Still in his mid-thirties, it was during the last years of WW2, that the late Lam Sang Sifu left his teacher and found his way to NYC Chinatown. There he began quielty teaching the Bamboo Temple Kungfu at the Hakka Chinese Assocation. Later, at the request of an interpreter from another Chinese American Association, Lam Sang Sifu began teaching the youth at the Hip Sing Association (home page image). Lion Dance and kungfu instruction were the methods used to recruit new members and hundreds of Chinatown's populace became students of Lam Sang Sifu during the 1950's and 60's.
It was during this time the Late Lam Sang Sifu chose from among the hundreds of Chinese students, his first disciple, Wong Bak Lim. Seven others were then chosen and accepted as disciples (Ah Leung, Hing, Eng, Wong, Lee, Kai and Sun). These first eight disciples became the family of Lam Sang Sifu and the whole group would stand before the "sun toi" ancestral shrine and make life-long promises (creating their future). They occupied the third floor of #3 Pearl Street, NYC Chinatown for years to follow.

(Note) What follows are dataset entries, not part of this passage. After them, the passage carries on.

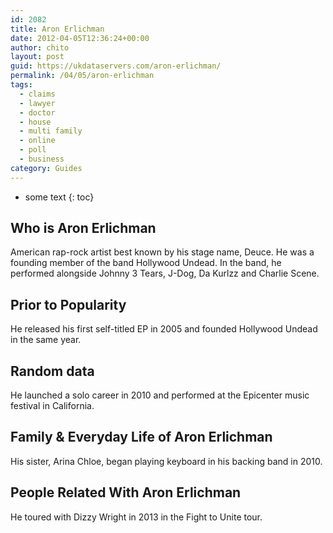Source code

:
 ```yaml
---
id: 2082
title: Aron Erlichman
date: 2012-04-05T12:36:24+00:00
author: chito
layout: post
guid: https://ukdataservers.com/aron-erlichman/
permalink: /04/05/aron-erlichman
tags:
  - claims
  - lawyer
  - doctor
  - house
  - multi family
  - online
  - poll
  - business
category: Guides
---
```


* some text
{: toc}


## Who is  Aron Erlichman
                  
                  
                  
American rap-rock artist best known by his stage name, Deuce. He was a founding member of the band Hollywood Undead. In the band, he performed alongside Johnny 3 Tears, J-Dog, Da Kurlzz and Charlie Scene.
                  
                
                
                
## Prior to Popularity 
                  
                  
                  
He released his first self-titled EP in 2005 and founded Hollywood Undead in the same year.
                  
                
                
                
## Random data 
                  
                  
                  
He launched a solo career in 2010 and performed at the Epicenter music festival in California.
                  
                
                
                
## Family & Everyday Life of Aron Erlichman
                  
                  
                  
His sister, Arina Chloe, began playing keyboard in his backing band in 2010.
                  
                
                
                
## People Related With  Aron Erlichman
                  
                  
                  
He toured with Dizzy Wright in 2013 in the Fight to Unite tour.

One of this first group of disciples was excommunicated and Lam Sifu extinguished the ancestral shrine incense by turning it upside down on that day! That signified that disciples end of brother-friendship in Lam Sifu's Pai!
Such power the Chinese Associations yielded in Boston, Seattle, Chicago and San Francisco Chinatowns that they sponsored the Late Lam Sang Sifu and his disciples during the late 1950's for lion dancing and kungfu demonstrations. The American economy was well enough that local Chinese organizations could support each student up to $700 per week during such celebrations!
Although, at the time, ordinary circumstances of survival were more difficult than the yearly travel and celebrations, each of the late Lam Sang's disciples supported their teacher and each other with daily jobs, often at menial wages. Each individual's money was laid on the kitchen (bread) table for the teacher's (and each other's) disposal.
Today, traditional kungfu schools are the opposite. Sifus support and pay their students to learn and teach in order to promote themselves! And although the operandi may changed the modus has not. It is still the recruiting of America's young children that propagates martial art for the future.
(Lam's disciples took their oath and obligations to Lam Sang and their kungfu training very seriously - it wasn't a fad, it was their life - it was who they were and who they became).
And the times they were a changing - as Bob Dylan sang. With another war (Vietnam) the late Lam Sifu saw his first Pai (family of disciples) change and adapt to survive. As the remaining disciples went to war or followed their fate, Lam may have felt homeless?
Circumstances, determination or fate left the "dai sihing" (senior brother) Wong Bak Lim to follow the tradition given him and he introduced the late Lam Sifu to the NYC Chinese Freemason Association in 1963. Although, begun some 199 years before with the razing of the Fukien Shaolin Temple, it was Taiwan's Republican Hero, Sun Yat Sen (1911) who fomented this "society with secrets" worldwide.
From the NYC Masons, Lam Sifu accepted a second generation of disciples which included Mark Gin Foon Sifu and Louie Jack Man. Other second generation disciples were Ah Chen, Lee, Chen, Bing, Lee and Kin. And they too stood before the Ancestral Shrine and made lifelong promises. It should be remembered there were scores of Association students but Lam Sifu only picked a few personal disciples in each of the three generations.
A few years later (mid sixties), Lam Sang, after closing his hands (retirement), left the USA for Taiwan where he lived until his return to NYC Chinatown in 1980. It is said that upon his return to the USA circa 1980 that Immigration denied Lam Sifu entry back to the USA and it was only with the help of his old cronies in the Chinese American Associations that he was granted entry again.
Most of his first and second generation disciples and many of his students and friends would see him regularly before he passed in 1991. During those last years Lam accepted a third generation of disciples; Ah Wong, Lee, Soo, Ng and Moy. It was Ah Lee who assisted Lam Sifu regularly during his last years.